• Tue. Jun 30th, 2026

Famagusta Gazette

News From Cyprus

The silence at Cape Greco: A farewell to Cyprus’ iconic radio towers

ByFamagusta Gazette

Mar 3, 2025

In a move that feels as inevitable as it is wistful, last year saw the demolition of the Cape Greco radio towers, which have stood as sentinels on Cyprus’ landscape since the 1970s.

Today – Green Monday – that area, once sealed off with high fences – is bustling with picnickers, kite-flyers and winter tourists.

It seems strange to view the landscape without those towers. They weren’t just about structure and steel—they were the very whispers of history, stretching their tendrils of communication as far as Baghdad and echoing along the coast to Ayia Napa.

For decades, Cyprus has been more than just an island; it has been the world’s ear.

Military and diplomatic secrets floated through the air, snatched by aerials like fragments of an elusive puzzle.

The Cape Greco towers were French. But not far down the coast, British-operated aerials decoded transmissions from both allies and adversaries, relaying them back to a clandestine communications hub in England for scrutiny.

Sources with authority once disclosed that the signals base at western Ayios Nicolaos – with it’s sprawling nest of ariels and dishes – was privy to radio chatter from a kaleidoscope of nations: Syria, Lebanon, Libya, Saudi Arabia, Egypt, Iraq, Greece, Turkey, and Israel.

Not to mention the ships and aircraft that wandered into the periphery.

Shortwave Central: BBC Cyprus relay station adjust broadcast schedule

This was a node in an extensive web of monitoring bases meticulously constructed by Britain and the United States on this eastern Mediterranean outpost.

The British presence wasn’t confined to just this.

Sovereign bases at Dhekelia and Episkopi-Akrotiri, along with communication and radar stations in the Troodos Mountains, dotted the map.

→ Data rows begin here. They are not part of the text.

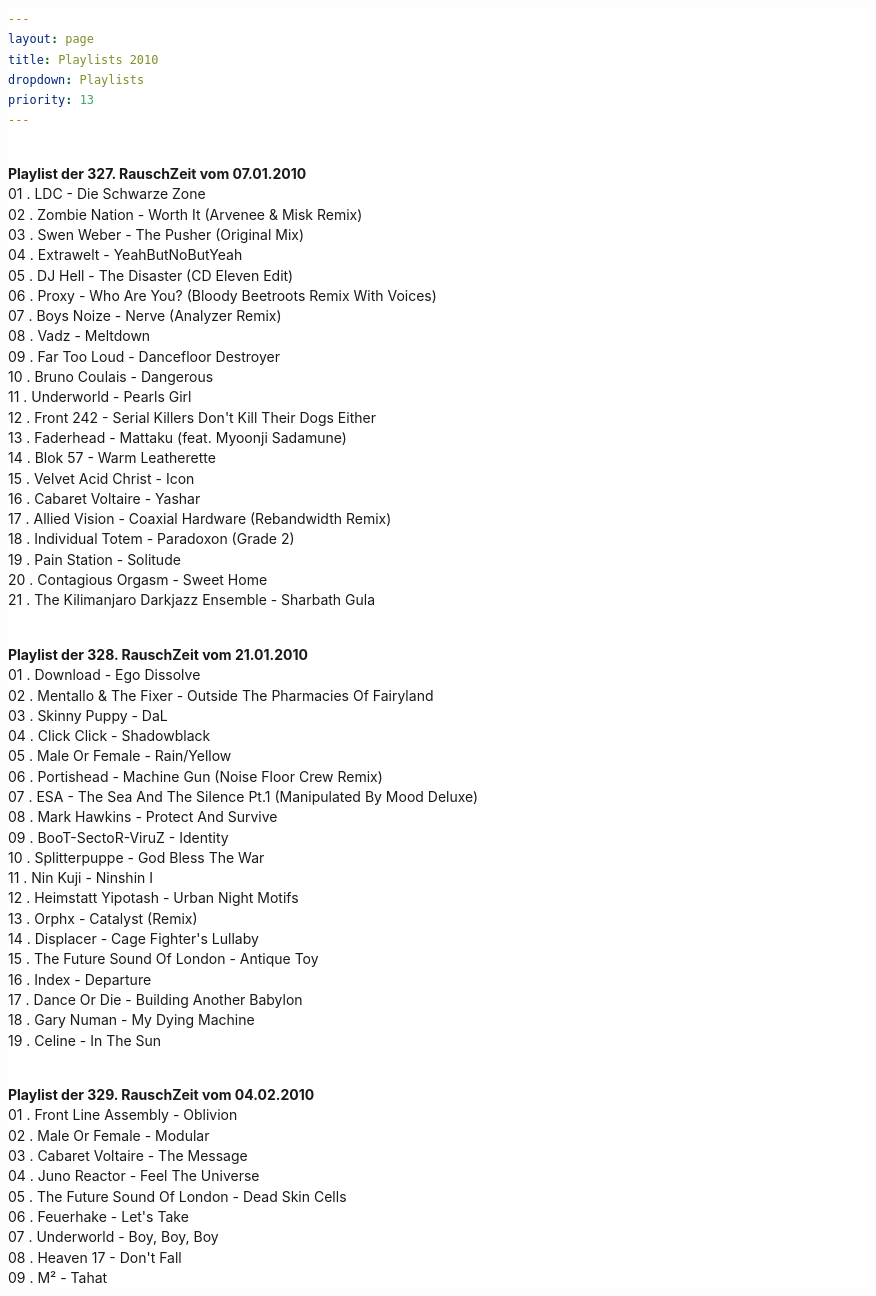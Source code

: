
 ```yaml
---
layout: page
title: Playlists 2010
dropdown: Playlists
priority: 13
---
```

<p><a name="rzpl327"></a><br />
<strong>Playlist der 327. RauschZeit vom 07.01.2010<br />
</strong>01 . LDC - Die Schwarze Zone<br />
02 . Zombie Nation - Worth It (Arvenee &amp; Misk Remix)<br />
03 . Swen Weber - The Pusher (Original Mix)<br />
04 . Extrawelt - YeahButNoButYeah<br />
05 . DJ Hell - The Disaster (CD Eleven Edit)<br />
06 . Proxy - Who Are You? (Bloody Beetroots Remix With Voices)<br />
07 . Boys Noize - Nerve (Analyzer Remix)<br />
08 . Vadz - Meltdown<br />
09 . Far Too Loud - Dancefloor Destroyer<br />
10 . Bruno Coulais - Dangerous<br />
11 . Underworld - Pearls Girl<br />
12 . Front 242 - Serial Killers Don't Kill Their Dogs Either<br />
13 . Faderhead - Mattaku (feat. Myoonji Sadamune)<br />
14 . Blok 57 - Warm Leatherette<br />
15 . Velvet Acid Christ - Icon<br />
16 . Cabaret Voltaire - Yashar<br />
17 . Allied Vision - Coaxial Hardware (Rebandwidth Remix)<br />
18 . Individual Totem - Paradoxon (Grade 2)<br />
19 . Pain Station - Solitude<br />
20 . Contagious Orgasm - Sweet Home<br />
21 . The Kilimanjaro Darkjazz Ensemble - Sharbath Gula</p>
<p><a name="rzpl328"></a><br />
<strong>Playlist der 328. RauschZeit vom 21.01.2010<br />
</strong>01 . Download - Ego Dissolve<br />
02 . Mentallo &amp; The Fixer - Outside The Pharmacies Of Fairyland<br />
03 . Skinny Puppy - DaL<br />
04 . Click Click - Shadowblack<br />
05 . Male Or Female - Rain/Yellow<br />
06 . Portishead - Machine Gun (Noise Floor Crew Remix)<br />
07 . ESA - The Sea And The Silence Pt.1 (Manipulated By Mood Deluxe)<br />
08 . Mark Hawkins - Protect And Survive<br />
09 . BooT-SectoR-ViruZ - Identity<br />
10 . Splitterpuppe - God Bless The War<br />
11 . Nin Kuji - Ninshin I<br />
12 . Heimstatt Yipotash - Urban Night Motifs<br />
13 . Orphx - Catalyst (Remix)<br />
14 . Displacer - Cage Fighter's Lullaby<br />
15 . The Future Sound Of London - Antique Toy<br />
16 . Index - Departure<br />
17 . Dance Or Die - Building Another Babylon<br />
18 . Gary Numan - My Dying Machine<br />
19 . Celine - In The Sun</p>
<p><a name="rzpl329"></a><br />
<strong>Playlist der 329. RauschZeit vom 04.02.2010<br />
</strong>01 . Front Line Assembly - Oblivion<br />
02 . Male Or Female - Modular<br />
03 . Cabaret Voltaire - The Message<br />
04 . Juno Reactor - Feel The Universe<br />
05 . The Future Sound Of London - Dead Skin Cells<br />
06 . Feuerhake - Let's Take<br />
07 . Underworld - Boy, Boy, Boy<br />
08 . Heaven 17 - Don't Fall<br />
09 . M² - Tahat<br />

Meanwhile, U.S. monitoring was ensconced in a heavily fortified embassy, perched on a hill just a mile from central Nicosia, alongside a nearby Foreign Broadcast Information Service (FBIS) station. It was there a radio operator was said to heave heard the radio traffic of Dag Hammarskjöld’s plane being attacked in Africa – a remarkable catch over the airwaves.

The fate of Dag Hammarskjöld (pictured) was heard live in Cyprus over the radio.

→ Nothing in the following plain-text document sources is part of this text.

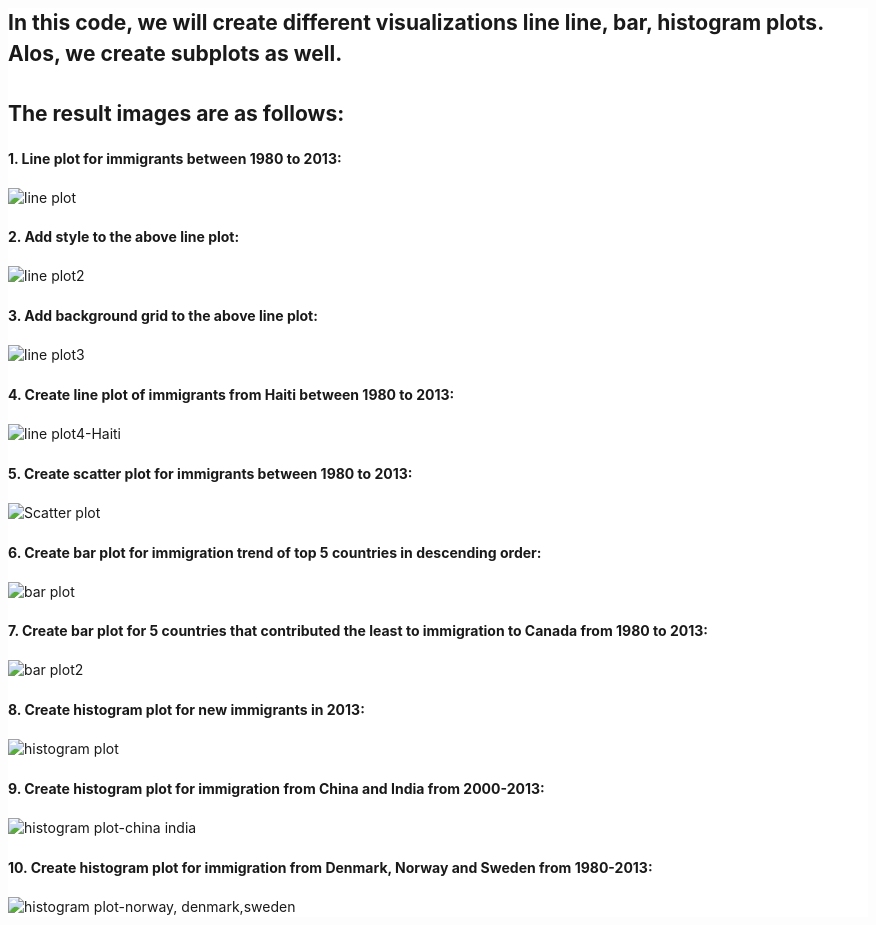 ## In this code, we will create different visualizations line line, bar, histogram plots. Alos, we create subplots as well. 
## The result images are as follows:


#### 1. Line plot for immigrants between 1980 to 2013:
<img width="410" alt="line plot" src="https://github.com/user-attachments/assets/b69878f3-e2bd-48d8-ada1-bed074b42038">


#### 2. Add style to the above line plot:
<img width="406" alt="line plot2" src="https://github.com/user-attachments/assets/db050c78-6ffb-420a-8540-abab34856a9e">


#### 3. Add background grid to the above line plot:
<img width="415" alt="line plot3" src="https://github.com/user-attachments/assets/2bf9697e-5716-4451-87fa-f66f54f73de3">


#### 4. Create line plot of immigrants from Haiti between 1980 to 2013:
<img width="400" alt="line plot4-Haiti" src="https://github.com/user-attachments/assets/7501b586-5650-4cbb-afda-b8d916e229c2">


#### 5. Create scatter plot for immigrants between 1980 to 2013:
<img width="492" alt="Scatter plot" src="https://github.com/user-attachments/assets/5f48c528-7e4b-4982-9eeb-316e3d84c6ca">


#### 6. Create bar plot for immigration trend of top 5 countries in descending order:
<img width="603" alt="bar plot" src="https://github.com/user-attachments/assets/459e126c-5720-49eb-b416-deb9d2d25c0b">


#### 7. Create bar plot for 5 countries that contributed the least to immigration to Canada from 1980 to 2013:
<img width="568" alt="bar plot2" src="https://github.com/user-attachments/assets/39bd67ff-4f26-4468-862a-a8aab18b1a85">


#### 8. Create histogram plot for new immigrants in 2013:
<img width="583" alt="histogram plot" src="https://github.com/user-attachments/assets/dec9038c-6f5e-464f-b218-18080ed3daea">


#### 9. Create histogram plot for immigration from China and India from 2000-2013:
<img width="566" alt="histogram plot-china india" src="https://github.com/user-attachments/assets/9e0e92c2-1521-4544-a469-12f5aefdb226">


#### 10. Create histogram plot for immigration from Denmark, Norway and Sweden from 1980-2013:
<img width="572" alt="histogram plot-norway, denmark,sweden" src="https://github.com/user-attachments/assets/16668993-4a66-4895-b2d7-5dcc49b9a9cd">
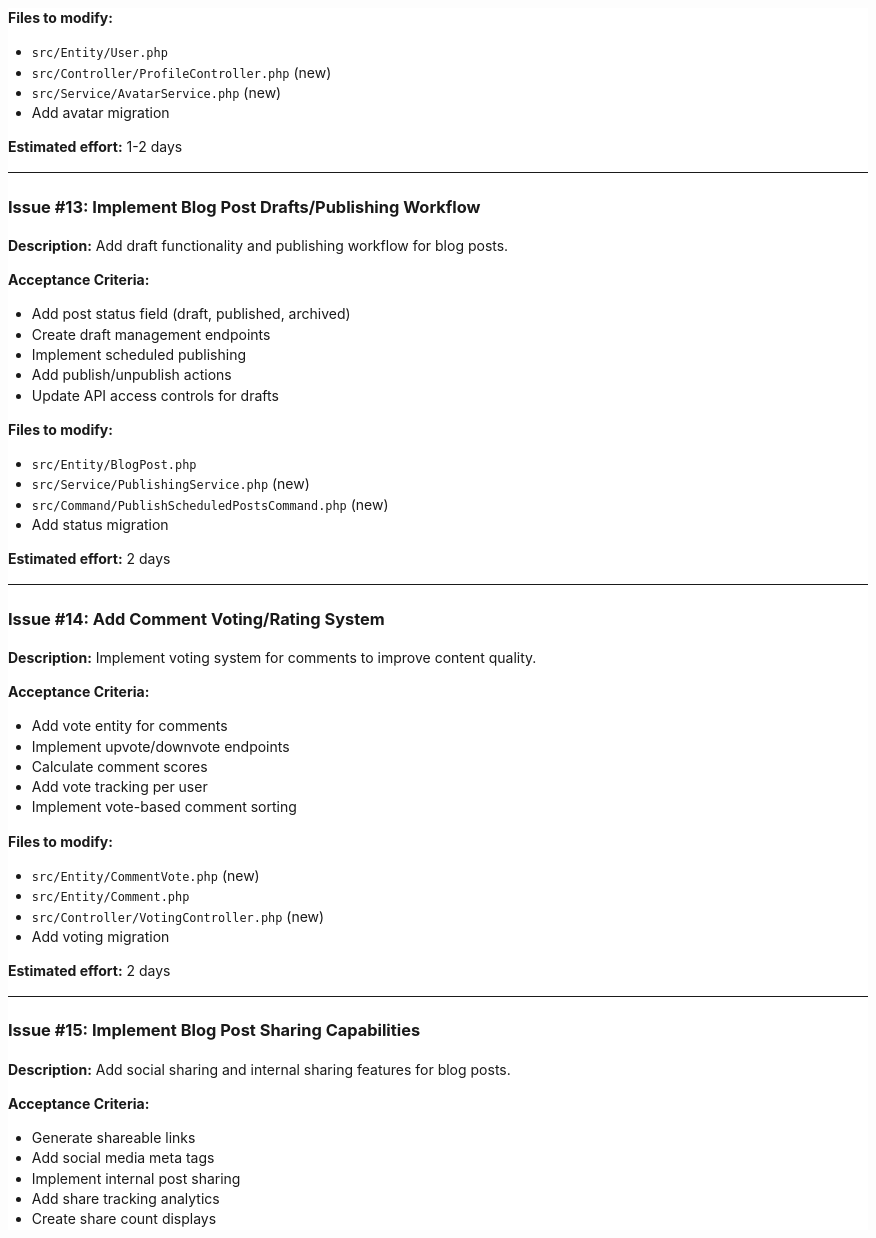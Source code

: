 **Files to modify:**
- `src/Entity/User.php`
- `src/Controller/ProfileController.php` (new)
- `src/Service/AvatarService.php` (new)
- Add avatar migration

**Estimated effort:** 1-2 days

---

### Issue #13: Implement Blog Post Drafts/Publishing Workflow
**Description:** Add draft functionality and publishing workflow for blog posts.

**Acceptance Criteria:**
- Add post status field (draft, published, archived)
- Create draft management endpoints
- Implement scheduled publishing
- Add publish/unpublish actions
- Update API access controls for drafts

**Files to modify:**
- `src/Entity/BlogPost.php`
- `src/Service/PublishingService.php` (new)
- `src/Command/PublishScheduledPostsCommand.php` (new)
- Add status migration

**Estimated effort:** 2 days

---

### Issue #14: Add Comment Voting/Rating System
**Description:** Implement voting system for comments to improve content quality.

**Acceptance Criteria:**
- Add vote entity for comments
- Implement upvote/downvote endpoints
- Calculate comment scores
- Add vote tracking per user
- Implement vote-based comment sorting

**Files to modify:**
- `src/Entity/CommentVote.php` (new)
- `src/Entity/Comment.php`
- `src/Controller/VotingController.php` (new)
- Add voting migration

**Estimated effort:** 2 days

---

### Issue #15: Implement Blog Post Sharing Capabilities
**Description:** Add social sharing and internal sharing features for blog posts.

**Acceptance Criteria:**
- Generate shareable links
- Add social media meta tags
- Implement internal post sharing
- Add share tracking analytics
- Create share count displays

The Americans’ ambitious plans didn’t stop at the embassy.

In the 1980s, they acquired a sprawling plot near central Nicosia, fueling rumors among Eastern European diplomats of a forthcoming state-of-the-art monitoring station—the most sophisticated in the Middle East.

And so, as the world transitioned from the analog hum of radio waves to the silent, digital ether, these antennas gradually slipped into obsolescence.

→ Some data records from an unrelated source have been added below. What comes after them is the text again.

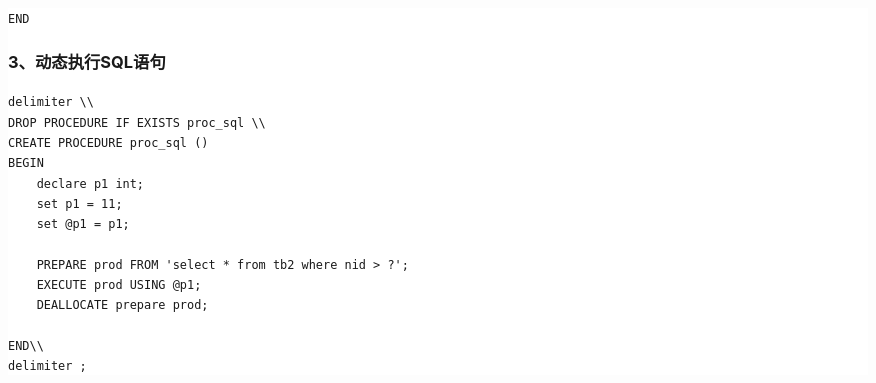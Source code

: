     END

### 3、动态执行SQL语句

    delimiter \\
    DROP PROCEDURE IF EXISTS proc_sql \\
    CREATE PROCEDURE proc_sql ()
    BEGIN
        declare p1 int;
        set p1 = 11;
        set @p1 = p1;

        PREPARE prod FROM 'select * from tb2 where nid > ?';
        EXECUTE prod USING @p1;
        DEALLOCATE prepare prod; 

    END\\
    delimiter ;
	
	
	
	
	
	
	
	
	
	
	
	
	
	
	
	
	
	
	
	
	
		
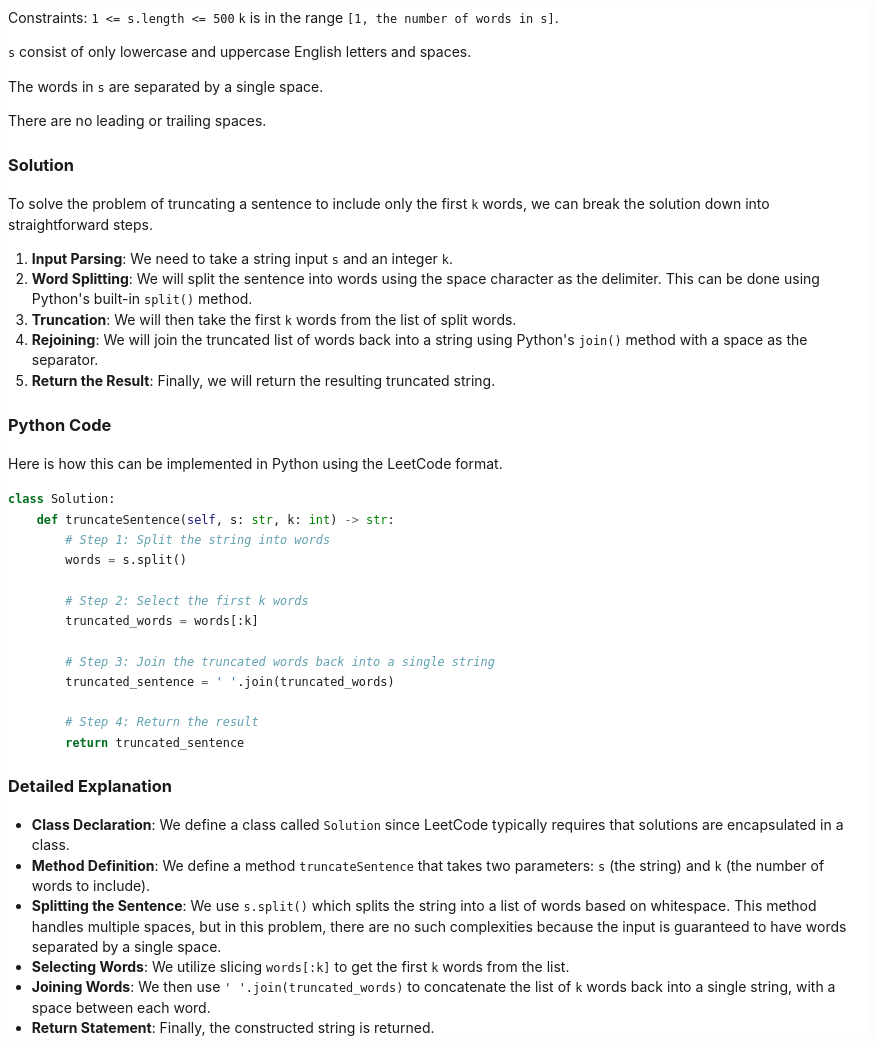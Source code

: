 Constraints:
`1 <= s.length <= 500`
`k` is in the range `[1, the number of words in s]`.

`s` consist of only lowercase and uppercase English letters and spaces.

The words in `s` are separated by a single space.

There are no leading or trailing spaces.

### Solution 
 To solve the problem of truncating a sentence to include only the first `k` words, we can break the solution down into straightforward steps. 

1. **Input Parsing**: We need to take a string input `s` and an integer `k`.
2. **Word Splitting**: We will split the sentence into words using the space character as the delimiter. This can be done using Python's built-in `split()` method.
3. **Truncation**: We will then take the first `k` words from the list of split words.
4. **Rejoining**: We will join the truncated list of words back into a string using Python's `join()` method with a space as the separator.
5. **Return the Result**: Finally, we will return the resulting truncated string.

### Python Code
Here is how this can be implemented in Python using the LeetCode format.



```python
class Solution:
    def truncateSentence(self, s: str, k: int) -> str:
        # Step 1: Split the string into words
        words = s.split()
        
        # Step 2: Select the first k words
        truncated_words = words[:k]
        
        # Step 3: Join the truncated words back into a single string
        truncated_sentence = ' '.join(truncated_words)
        
        # Step 4: Return the result
        return truncated_sentence

```

### Detailed Explanation
- **Class Declaration**: We define a class called `Solution` since LeetCode typically requires that solutions are encapsulated in a class.
- **Method Definition**: We define a method `truncateSentence` that takes two parameters: `s` (the string) and `k` (the number of words to include).
- **Splitting the Sentence**: We use `s.split()` which splits the string into a list of words based on whitespace. This method handles multiple spaces, but in this problem, there are no such complexities because the input is guaranteed to have words separated by a single space.
- **Selecting Words**: We utilize slicing `words[:k]` to get the first `k` words from the list.
- **Joining Words**: We then use `' '.join(truncated_words)` to concatenate the list of `k` words back into a single string, with a space between each word.
- **Return Statement**: Finally, the constructed string is returned.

With Cape Greco’s towers dismantled, the massive transmission site at Zygi followed suit a few years back, as did the radio station near Pyrgos.

As we bid adieu to these mechanical behemoths, we’re left reminiscing about an era of windswept whispers and sky-bound secrets—an era now silenced, leaving behind only the faintest echoes of its storied past.